After reading the response of Sylvanus Okpala to critics who have descended heavily on the Eagles after the September 8 match that ended 2-2 in Liberia, Chief Adokiye Amiesimaka made further observations. They appear indisputable.
“We are no longer producing great players,” he said, noting that the challenge had gone beyond assembling players and scaling through some matches.
Segun Odegbami and Adokiye were among the numerous Nigerians who frowned at the result of the 2013 Nations Cup match in Monrovia.
They said the result was not acceptable and that in their time Nigeria easily overran the likes of Liberia.
Okpala, one of the assistants of Stephen Keshi, admitted that Eagles did not live up to expectation in that match and accepted the criticisms in good faith.
But he added that there were no longer minnows in football and recalled that even in the time of Adokiye and Odegbami Liberia also drew with Nigeria in matches the Eagles admitted that Liberia were better. And these happened at a time Nigeria was a giant to Liberia in football.
“With the likes of Christian Chukwu, Adokiye, Odegbami, Tunde Bamidele, Emma Okala, late Muda Lawal the Green Eagles were, arguably, the best in the continent but Liberia drew with them two times, once in 1979 and in 1981, although Chukwu and Okala had retired at the time we played the second friendly match in 1981,” Okpala said, adding that Liberia had always presented a strong opposition to Nigeria although Eagles beat them 2-0 in a friendly last February.

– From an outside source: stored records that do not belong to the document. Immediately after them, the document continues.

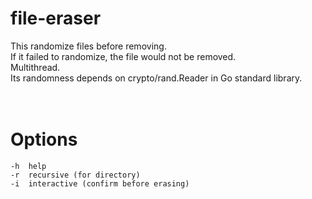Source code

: # file-eraser
This randomize files before removing.<br>
If it failed to randomize, the file would not be removed.<br>
Multithread.<br>
Its randomness depends on crypto/rand.Reader in Go standard library.<br>
<br>
<br>

# Options
	-h	help
	-r	recursive (for directory)
	-i	interactive (confirm before erasing)
<br><br>
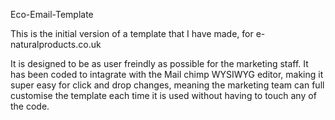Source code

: Eco-Email-Template

This is the initial version of a template that I have made, for e-naturalproducts.co.uk

It is designed to be as user freindly as possible for the marketing staff. It has been coded to intagrate with the Mail chimp WYSIWYG editor, making it super easy for click and drop changes, meaning the marketing team can full customise the template each time it is used without having to touch any of the code.
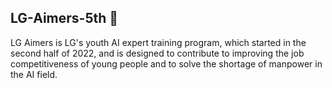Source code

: ## LG-Aimers-5th 🧠

LG Aimers is LG's youth AI expert training program, which started in the second half of 2022, and is designed to contribute to improving the job competitiveness of young people and to solve the shortage of manpower in the AI field.
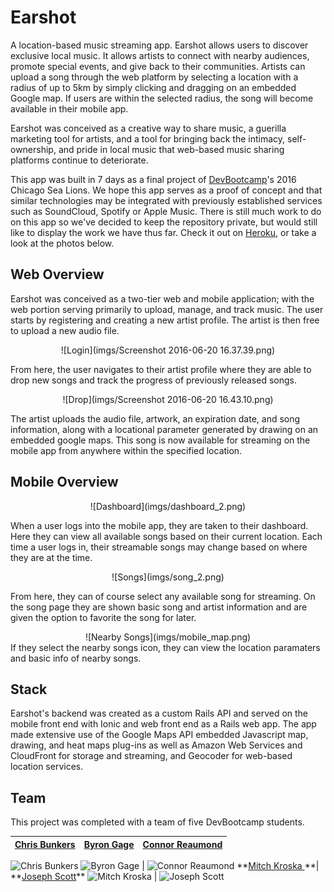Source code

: # Earshot

A location-based music streaming app.  Earshot allows users to discover exclusive local music.  It allows artists to connect with nearby audiences, promote special events, and give back to their communities.  Artists can upload a song through the web platform by selecting a location with a radius of up to 5km by simply clicking and dragging on an embedded Google map.  If users are within the selected radius, the song will become available in their mobile app.

Earshot was conceived as a creative way to share music, a guerilla marketing tool for artists, and a tool for bringing back the intimacy, self-ownership, and pride in local music that web-based music sharing platforms continue to deteriorate.

This app was built in 7 days as a final project of [DevBootcamp](https://devbootcamp.com)'s 2016 Chicago Sea Lions.  We hope this app serves as a proof of concept and that similar technologies may be integrated with previously established services such as SoundCloud, Spotify or Apple Music. There is still much work to do on this app so we've decided to keep the repository private, but would still like to display the work we have thus far. Check it out on [Heroku](https://evening-gorge-29235.herokuapp.com), or take a look at the photos below.

## Web Overview

Earshot was conceived as a two-tier web and mobile application; with the web portion serving primarily to upload, manage, and track music. The user starts by registering and creating a new artist profile.  The artist is then free to upload a new audio file.

<center>![Login](imgs/Screenshot 2016-06-20 16.37.39.png)</center>

From here, the user navigates to their artist profile where they are able to drop new songs and track the progress of previously released songs.
<center>![Drop](imgs/Screenshot 2016-06-20 16.43.10.png)</center>

The artist uploads the audio file, artwork, an expiration date, and song information, along with a locational parameter generated by drawing on an embedded google maps.  This song is now available for streaming on the mobile app from anywhere within the specified location.

## Mobile Overview
<center>![Dashboard](imgs/dashboard_2.png)</center>

When a user logs into the mobile app, they are taken to their dashboard.  Here they can view all available songs based on their current location.  Each time a user logs in, their streamable songs may change based on where they are at the time.

<center>![Songs](imgs/song_2.png)</center>

From here, they can of course select any available song for streaming.  On the song page they are shown basic song and artist information and are given the option to favorite the song for later.

<center>![Nearby Songs](imgs/mobile_map.png)</center>
If they select the nearby songs icon, they can view the location paramaters and basic info of nearby songs.

## Stack

Earshot's backend was created as a custom Rails API and served on the mobile front end with Ionic and web front end as a Rails web app. The app made extensive use of the Google Maps API embedded Javascript map, drawing, and heat maps plug-ins as well as Amazon Web Services and CloudFront for storage and streaming, and Geocoder for web-based location services.

## Team

This project was completed with a team of five DevBootcamp students.

<a href='https://github.com/yaboichrissyb'>Chris Bunkers</a> | <a href='https://github.com/byronbenjamin'>Byron Gage</a> | <a href='https://github.com/creaumond'>Connor Reaumond</a>
:---: | :---: | :---:
<img src="https://avatars2.githubusercontent.com/u/15988401?v=3&s=460" alt="Chris Bunkers" height="150">
<img src="https://avatars2.githubusercontent.com/u/10470928?v=3&s=400" alt="Byron Gage" height="150"> | <img src="https://avatars1.githubusercontent.com/u/7423000?v=3&s=400" alt="Connor Reaumond" height="150">
 **<a href='https://github.com/kromitj'>Mitch Kroska
</a>**| **<a href='https://github.com/scottjoseph'>Joseph Scott</a>**
<img src="https://avatars3.githubusercontent.com/u/3989738?v=3&s=400" alt="Mitch Kroska" height="150"> | <img src="https://avatars2.githubusercontent.com/u/14190935?v=3&s=400" alt="Joseph Scott" height="150">
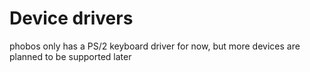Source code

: # Device drivers

phobos only has a PS/2 keyboard driver for now, but more devices are planned to be supported later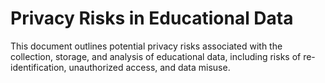 # Privacy Risks in Educational Data

This document outlines potential privacy risks associated with the collection, storage, and analysis of educational data, including risks of re-identification, unauthorized access, and data misuse.
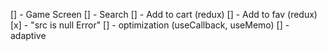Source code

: [] - Game Screen
[] - Search
[] - Add to cart (redux)
[] - Add to fav (redux)
[x] - "src is null Error"
[] - optimization (useCallback, useMemo)
[] - adaptive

Adokiye further reacted saying that “friendly match is a VIRTUAL COMPETITION where the main objective may not be to win.”
But his reaction made it clear that he was not referring only to the current Eagles team but all the senior national teams since after the Clemence Westerhof era. Said he:
“Inconsistency has become a consistent feature of our senior team. The fact is that in the last 13 years or so, after Westerhof’s 1989-1994 set (the last set of carefully picked and groomed players), we have consistently found it seriously challenging to beat even the smallest teams in Africa.
Others may be growing but we have stagnated and are even retrogressing. We no longer produce players. This is the issue.”
Okpala would also not dispute this and said that it was for this reason, that a rebuilding process was on to produce a strong team for Nigeria.
He added that this would take time and that Nigerians needed to be more patient, considering the poor state of the game at the time they took over.